What is being asked: From the listing below, copy only the lines from the line that contains "### Immediate (Week 1)" to the line that contains "- [x] Performance acceptable", counting those two lines as part of the copy.

Data for review:
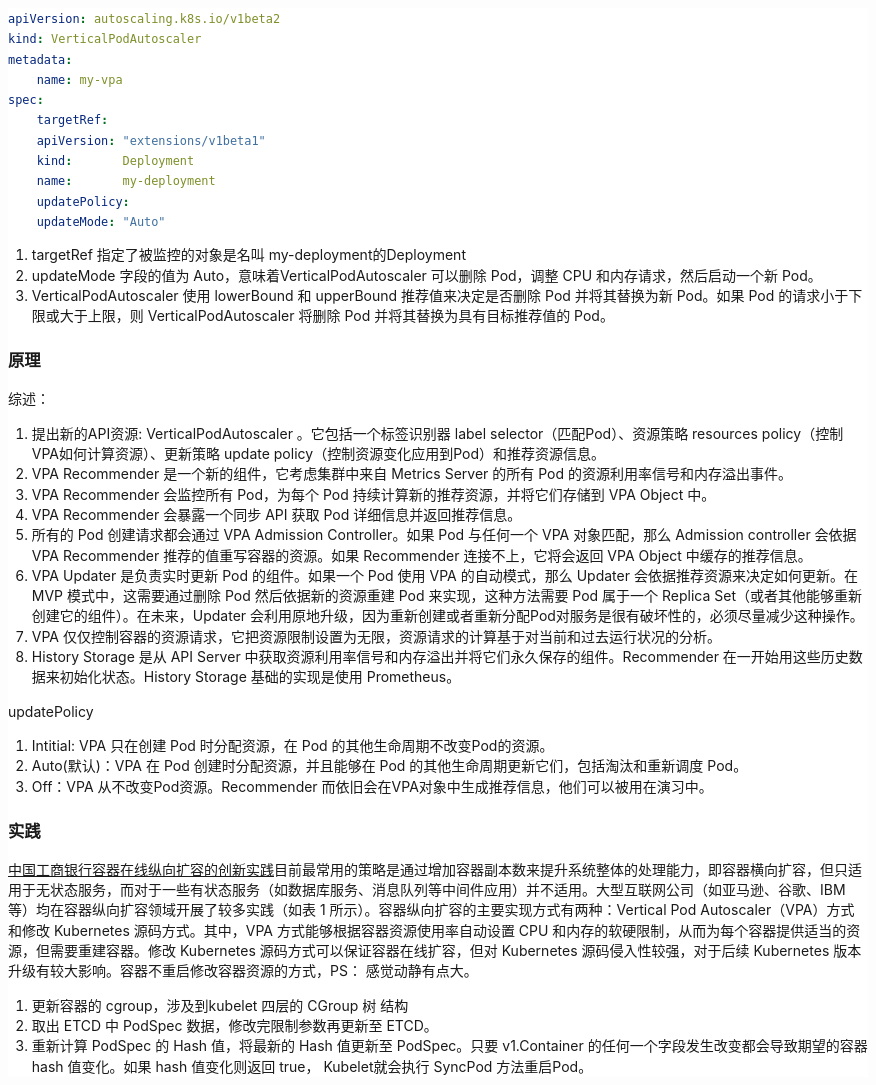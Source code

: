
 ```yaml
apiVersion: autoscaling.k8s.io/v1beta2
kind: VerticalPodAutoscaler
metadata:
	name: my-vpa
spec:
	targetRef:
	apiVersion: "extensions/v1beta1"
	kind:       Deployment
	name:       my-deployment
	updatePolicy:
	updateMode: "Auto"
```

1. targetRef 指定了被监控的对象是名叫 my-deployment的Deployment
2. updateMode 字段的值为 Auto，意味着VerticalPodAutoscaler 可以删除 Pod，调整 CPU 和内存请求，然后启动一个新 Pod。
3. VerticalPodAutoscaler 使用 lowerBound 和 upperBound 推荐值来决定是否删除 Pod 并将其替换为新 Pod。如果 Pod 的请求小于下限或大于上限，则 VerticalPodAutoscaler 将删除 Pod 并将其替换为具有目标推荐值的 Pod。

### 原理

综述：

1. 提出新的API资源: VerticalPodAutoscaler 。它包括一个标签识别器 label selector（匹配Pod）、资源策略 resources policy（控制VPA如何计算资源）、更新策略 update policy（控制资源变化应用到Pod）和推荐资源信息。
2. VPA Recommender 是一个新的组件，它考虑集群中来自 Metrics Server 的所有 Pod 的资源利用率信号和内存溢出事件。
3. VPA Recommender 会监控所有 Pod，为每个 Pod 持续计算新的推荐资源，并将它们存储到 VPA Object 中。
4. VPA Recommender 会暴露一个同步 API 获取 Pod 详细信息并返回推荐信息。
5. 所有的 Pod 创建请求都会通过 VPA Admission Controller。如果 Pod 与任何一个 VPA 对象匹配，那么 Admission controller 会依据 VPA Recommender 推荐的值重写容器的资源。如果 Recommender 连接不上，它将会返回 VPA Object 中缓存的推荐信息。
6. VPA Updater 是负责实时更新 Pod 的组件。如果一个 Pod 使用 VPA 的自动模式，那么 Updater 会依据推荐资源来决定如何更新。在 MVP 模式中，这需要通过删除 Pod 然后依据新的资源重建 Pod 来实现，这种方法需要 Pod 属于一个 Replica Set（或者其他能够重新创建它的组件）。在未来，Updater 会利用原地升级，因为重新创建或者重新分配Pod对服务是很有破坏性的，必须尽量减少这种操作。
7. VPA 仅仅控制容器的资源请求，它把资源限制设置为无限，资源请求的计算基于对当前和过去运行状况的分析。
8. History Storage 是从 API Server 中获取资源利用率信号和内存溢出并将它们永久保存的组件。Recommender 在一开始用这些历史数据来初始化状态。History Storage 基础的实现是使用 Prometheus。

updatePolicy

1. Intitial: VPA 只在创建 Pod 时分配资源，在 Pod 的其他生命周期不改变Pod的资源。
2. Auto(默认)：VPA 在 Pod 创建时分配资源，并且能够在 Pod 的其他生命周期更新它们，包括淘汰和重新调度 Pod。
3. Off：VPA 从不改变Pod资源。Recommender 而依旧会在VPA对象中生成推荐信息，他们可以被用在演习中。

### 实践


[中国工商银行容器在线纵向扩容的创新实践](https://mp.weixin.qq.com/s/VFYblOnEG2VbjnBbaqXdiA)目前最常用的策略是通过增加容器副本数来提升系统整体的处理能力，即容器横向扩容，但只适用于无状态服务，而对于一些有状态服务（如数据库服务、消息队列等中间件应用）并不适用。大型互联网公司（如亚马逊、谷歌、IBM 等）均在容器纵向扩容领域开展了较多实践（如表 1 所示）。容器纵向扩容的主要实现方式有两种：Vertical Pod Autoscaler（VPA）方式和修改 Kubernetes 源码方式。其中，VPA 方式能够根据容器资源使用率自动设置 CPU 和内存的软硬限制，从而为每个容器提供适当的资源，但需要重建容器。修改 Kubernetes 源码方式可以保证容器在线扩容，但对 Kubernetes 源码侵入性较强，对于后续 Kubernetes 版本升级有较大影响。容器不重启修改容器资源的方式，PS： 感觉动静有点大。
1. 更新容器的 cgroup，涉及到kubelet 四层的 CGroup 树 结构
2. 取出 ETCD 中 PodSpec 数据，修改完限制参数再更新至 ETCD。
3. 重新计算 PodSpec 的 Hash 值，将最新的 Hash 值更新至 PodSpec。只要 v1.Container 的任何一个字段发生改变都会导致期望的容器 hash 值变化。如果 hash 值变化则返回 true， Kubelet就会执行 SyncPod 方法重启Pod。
...
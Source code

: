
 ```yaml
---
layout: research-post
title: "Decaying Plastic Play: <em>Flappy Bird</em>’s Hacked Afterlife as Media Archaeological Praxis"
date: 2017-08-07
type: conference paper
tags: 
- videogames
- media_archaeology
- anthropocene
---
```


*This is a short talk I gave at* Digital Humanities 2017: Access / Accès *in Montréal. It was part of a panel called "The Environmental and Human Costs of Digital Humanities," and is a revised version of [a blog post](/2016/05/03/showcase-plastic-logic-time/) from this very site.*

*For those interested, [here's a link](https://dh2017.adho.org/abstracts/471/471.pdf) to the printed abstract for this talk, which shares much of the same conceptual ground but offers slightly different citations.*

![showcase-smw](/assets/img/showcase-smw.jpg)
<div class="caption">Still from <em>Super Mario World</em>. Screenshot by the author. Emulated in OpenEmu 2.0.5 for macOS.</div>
==
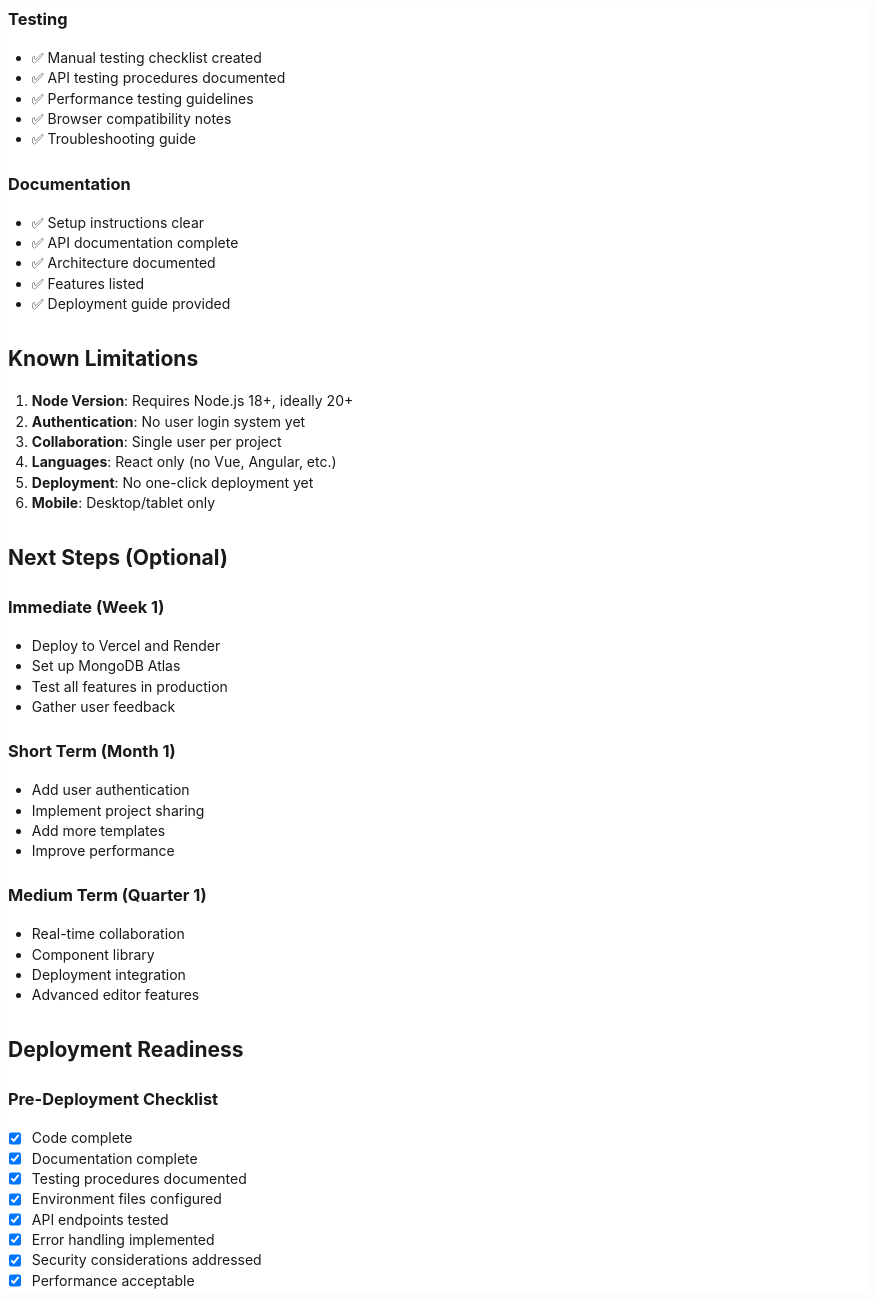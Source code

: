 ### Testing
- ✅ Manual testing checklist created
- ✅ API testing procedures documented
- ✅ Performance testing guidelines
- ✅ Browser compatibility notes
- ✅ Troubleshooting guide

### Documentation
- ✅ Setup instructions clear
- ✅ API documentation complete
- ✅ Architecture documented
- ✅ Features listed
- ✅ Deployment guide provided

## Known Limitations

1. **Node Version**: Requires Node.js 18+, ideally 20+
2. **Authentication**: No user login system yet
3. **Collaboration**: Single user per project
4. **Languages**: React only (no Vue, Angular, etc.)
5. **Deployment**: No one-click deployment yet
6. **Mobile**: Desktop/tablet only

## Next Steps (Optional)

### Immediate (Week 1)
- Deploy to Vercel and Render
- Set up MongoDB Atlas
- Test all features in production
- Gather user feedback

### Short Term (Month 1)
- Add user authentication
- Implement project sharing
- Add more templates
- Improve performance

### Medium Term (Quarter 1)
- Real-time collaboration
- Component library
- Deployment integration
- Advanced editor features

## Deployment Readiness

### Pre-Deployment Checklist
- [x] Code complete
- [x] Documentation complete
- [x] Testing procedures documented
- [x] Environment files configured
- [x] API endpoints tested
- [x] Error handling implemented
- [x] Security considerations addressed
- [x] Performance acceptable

Answer to this task:
### Immediate (Week 1)
- Deploy to Vercel and Render
- Set up MongoDB Atlas
- Test all features in production
- Gather user feedback

### Short Term (Month 1)
- Add user authentication
- Implement project sharing
- Add more templates
- Improve performance

### Medium Term (Quarter 1)
- Real-time collaboration
- Component library
- Deployment integration
- Advanced editor features

## Deployment Readiness

### Pre-Deployment Checklist
- [x] Code complete
- [x] Documentation complete
- [x] Testing procedures documented
- [x] Environment files configured
- [x] API endpoints tested
- [x] Error handling implemented
- [x] Security considerations addressed
- [x] Performance acceptable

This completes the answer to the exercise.